President Obama may have promised an eco-friendly and science-centric term in office, but it looks like the Washington political machine has other ideas right from the start. The economic recovery "stimulus" funding package has just taken a serious bi-partisan trimming before it faces its Senate vote tomorrow, and the savings look to have come from many areas that the Obama administration was holding dear.
Gone, in its entirety, is a $2 billion fund that would've expanded broadband cover to some of the more remote and rural areas of the country, with the intention of connecting up more citizens, and stimulating regional economies.
$2 billion was going to Health Information Technology grants in the original package, with the aim of connecting up doctors and medical technicians electronically and thus saving lives and money. That fund is gone too, which is bad news for the scheme. And remember, 7,000 deaths each year are caused by bad handwriting and misunderstanding of notes.
A $427 million fund to boost the work of the National Oceanic and Atmospheric Administration, which helps monitor climate change, does research into the environment and issues weather warnings, was cut 23%.
A $600 million fund to provide hybrid vehicles for federal use, thus improving the government's carbon footprint has undergone a $300 million cut. The environmental damage caused by federal buildings was also to be reduced with a $7 billion grant to improve their energy efficiency--that fund was cut in half.
A $100 million package to aid the work of the National Institute of Standards and Technology (which regulates scientific and technological standards) is entirely gone, as is a $50 million grant to NASA, a $50 million grant for "aeronautics," and $100 million for "science." The National Science foundation was due $200 million to improve its work promoting science and engineering through research programs and education--now it'll get nothing.

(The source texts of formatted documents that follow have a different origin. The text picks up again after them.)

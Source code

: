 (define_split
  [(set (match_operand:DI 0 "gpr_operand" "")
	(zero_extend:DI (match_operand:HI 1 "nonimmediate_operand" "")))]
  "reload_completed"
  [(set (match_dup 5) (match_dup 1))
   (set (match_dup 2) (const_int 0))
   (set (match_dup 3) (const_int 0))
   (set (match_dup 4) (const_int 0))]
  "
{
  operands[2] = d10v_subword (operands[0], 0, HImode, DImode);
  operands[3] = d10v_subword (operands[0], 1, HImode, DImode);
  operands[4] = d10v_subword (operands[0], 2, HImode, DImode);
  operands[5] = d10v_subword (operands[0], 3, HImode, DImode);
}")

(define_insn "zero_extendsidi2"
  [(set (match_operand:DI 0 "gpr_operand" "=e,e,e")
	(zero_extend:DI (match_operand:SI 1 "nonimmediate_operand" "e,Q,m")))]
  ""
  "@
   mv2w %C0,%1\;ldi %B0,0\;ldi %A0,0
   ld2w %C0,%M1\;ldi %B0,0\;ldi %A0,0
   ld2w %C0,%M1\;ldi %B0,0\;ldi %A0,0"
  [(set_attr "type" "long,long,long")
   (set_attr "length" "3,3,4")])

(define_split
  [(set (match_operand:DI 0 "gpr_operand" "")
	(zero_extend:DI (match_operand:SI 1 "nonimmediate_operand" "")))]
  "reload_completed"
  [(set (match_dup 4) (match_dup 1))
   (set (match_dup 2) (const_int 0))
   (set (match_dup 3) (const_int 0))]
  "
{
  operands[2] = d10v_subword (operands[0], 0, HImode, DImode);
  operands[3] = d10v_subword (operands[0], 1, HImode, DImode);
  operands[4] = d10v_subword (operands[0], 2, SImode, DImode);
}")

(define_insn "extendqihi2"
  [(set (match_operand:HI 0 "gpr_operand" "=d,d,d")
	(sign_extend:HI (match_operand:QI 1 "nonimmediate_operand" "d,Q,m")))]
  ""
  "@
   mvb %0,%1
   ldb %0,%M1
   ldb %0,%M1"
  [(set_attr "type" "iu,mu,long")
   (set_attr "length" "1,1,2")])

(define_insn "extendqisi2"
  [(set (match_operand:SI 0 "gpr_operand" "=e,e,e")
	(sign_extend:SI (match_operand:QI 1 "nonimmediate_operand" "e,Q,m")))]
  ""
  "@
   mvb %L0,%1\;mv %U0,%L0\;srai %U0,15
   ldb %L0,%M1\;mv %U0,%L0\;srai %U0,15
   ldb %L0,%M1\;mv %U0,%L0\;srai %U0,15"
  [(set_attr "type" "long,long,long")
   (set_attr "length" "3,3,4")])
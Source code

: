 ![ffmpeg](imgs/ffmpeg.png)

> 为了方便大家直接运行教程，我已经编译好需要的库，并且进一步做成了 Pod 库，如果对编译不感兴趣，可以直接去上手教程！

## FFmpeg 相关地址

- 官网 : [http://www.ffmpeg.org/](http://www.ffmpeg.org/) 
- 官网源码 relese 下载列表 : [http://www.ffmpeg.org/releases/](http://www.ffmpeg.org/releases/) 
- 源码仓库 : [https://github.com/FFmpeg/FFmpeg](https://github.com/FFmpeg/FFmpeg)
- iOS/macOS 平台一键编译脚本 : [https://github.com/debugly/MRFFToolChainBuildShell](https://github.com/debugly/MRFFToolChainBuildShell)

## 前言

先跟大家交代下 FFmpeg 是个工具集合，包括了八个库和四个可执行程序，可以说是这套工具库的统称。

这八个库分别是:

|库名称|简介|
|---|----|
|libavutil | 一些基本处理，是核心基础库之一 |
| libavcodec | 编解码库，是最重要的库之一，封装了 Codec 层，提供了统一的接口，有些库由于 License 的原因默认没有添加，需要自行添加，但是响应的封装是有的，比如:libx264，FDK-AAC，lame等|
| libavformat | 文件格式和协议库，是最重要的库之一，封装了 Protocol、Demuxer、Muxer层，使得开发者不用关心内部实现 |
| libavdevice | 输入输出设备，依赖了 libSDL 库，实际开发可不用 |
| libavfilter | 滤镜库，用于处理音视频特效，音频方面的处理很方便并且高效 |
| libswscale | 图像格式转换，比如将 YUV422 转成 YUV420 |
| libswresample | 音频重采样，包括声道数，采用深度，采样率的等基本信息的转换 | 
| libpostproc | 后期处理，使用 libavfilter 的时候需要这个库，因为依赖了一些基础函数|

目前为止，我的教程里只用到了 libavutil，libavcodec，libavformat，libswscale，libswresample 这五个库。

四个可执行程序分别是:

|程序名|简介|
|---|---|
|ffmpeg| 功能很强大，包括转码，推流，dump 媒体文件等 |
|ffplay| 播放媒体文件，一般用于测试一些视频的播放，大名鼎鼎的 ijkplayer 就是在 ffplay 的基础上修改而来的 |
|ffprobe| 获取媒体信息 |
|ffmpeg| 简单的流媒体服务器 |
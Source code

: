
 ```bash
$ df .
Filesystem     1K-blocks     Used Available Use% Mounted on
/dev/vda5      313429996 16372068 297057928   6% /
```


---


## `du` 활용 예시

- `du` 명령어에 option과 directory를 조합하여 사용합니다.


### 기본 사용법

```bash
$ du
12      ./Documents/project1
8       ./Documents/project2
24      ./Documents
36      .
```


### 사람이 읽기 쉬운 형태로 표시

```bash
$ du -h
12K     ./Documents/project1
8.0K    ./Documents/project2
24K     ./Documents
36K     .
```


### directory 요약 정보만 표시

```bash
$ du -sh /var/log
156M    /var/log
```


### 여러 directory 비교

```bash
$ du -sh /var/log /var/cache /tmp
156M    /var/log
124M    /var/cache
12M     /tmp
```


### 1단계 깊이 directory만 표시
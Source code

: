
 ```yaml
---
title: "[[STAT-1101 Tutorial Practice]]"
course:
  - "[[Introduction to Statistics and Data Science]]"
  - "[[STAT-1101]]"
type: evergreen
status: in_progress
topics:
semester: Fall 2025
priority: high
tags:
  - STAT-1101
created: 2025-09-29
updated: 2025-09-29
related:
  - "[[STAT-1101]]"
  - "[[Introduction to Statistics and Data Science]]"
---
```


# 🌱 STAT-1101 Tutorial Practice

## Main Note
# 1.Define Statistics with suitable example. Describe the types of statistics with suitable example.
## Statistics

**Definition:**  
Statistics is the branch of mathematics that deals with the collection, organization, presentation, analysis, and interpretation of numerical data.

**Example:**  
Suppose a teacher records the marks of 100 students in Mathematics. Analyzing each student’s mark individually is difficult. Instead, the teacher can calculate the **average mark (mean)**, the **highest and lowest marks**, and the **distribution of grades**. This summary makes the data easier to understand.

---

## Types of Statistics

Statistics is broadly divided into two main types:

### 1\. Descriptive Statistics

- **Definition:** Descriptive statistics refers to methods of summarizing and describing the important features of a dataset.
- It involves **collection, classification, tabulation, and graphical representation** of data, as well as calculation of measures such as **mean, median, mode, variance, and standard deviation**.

These cuts are, of course, just some of the slashes that have been made: Among the $85 billion total cuts there are plenty that serve other aspects of society, like $5.8 for "Health Prevention Activities" and $122 million for the Coast Guard cutter ships, and $40 billion for state "fiscal stabilization." And there remains much funding in the remaining stimulus package that will promote science and greenness.
But there're a lot of environmental and science-based funds that will now get reduced or zero funding. And it's easy to argue that by reducing funding for environmental friendliness and stimulating science and engineering that the government is storing up some problems for its own future. Is this a case of the President's forward thinking policies crashing into a backwardly-scientific, environmentally-careless, economically-supercautious governmental machine?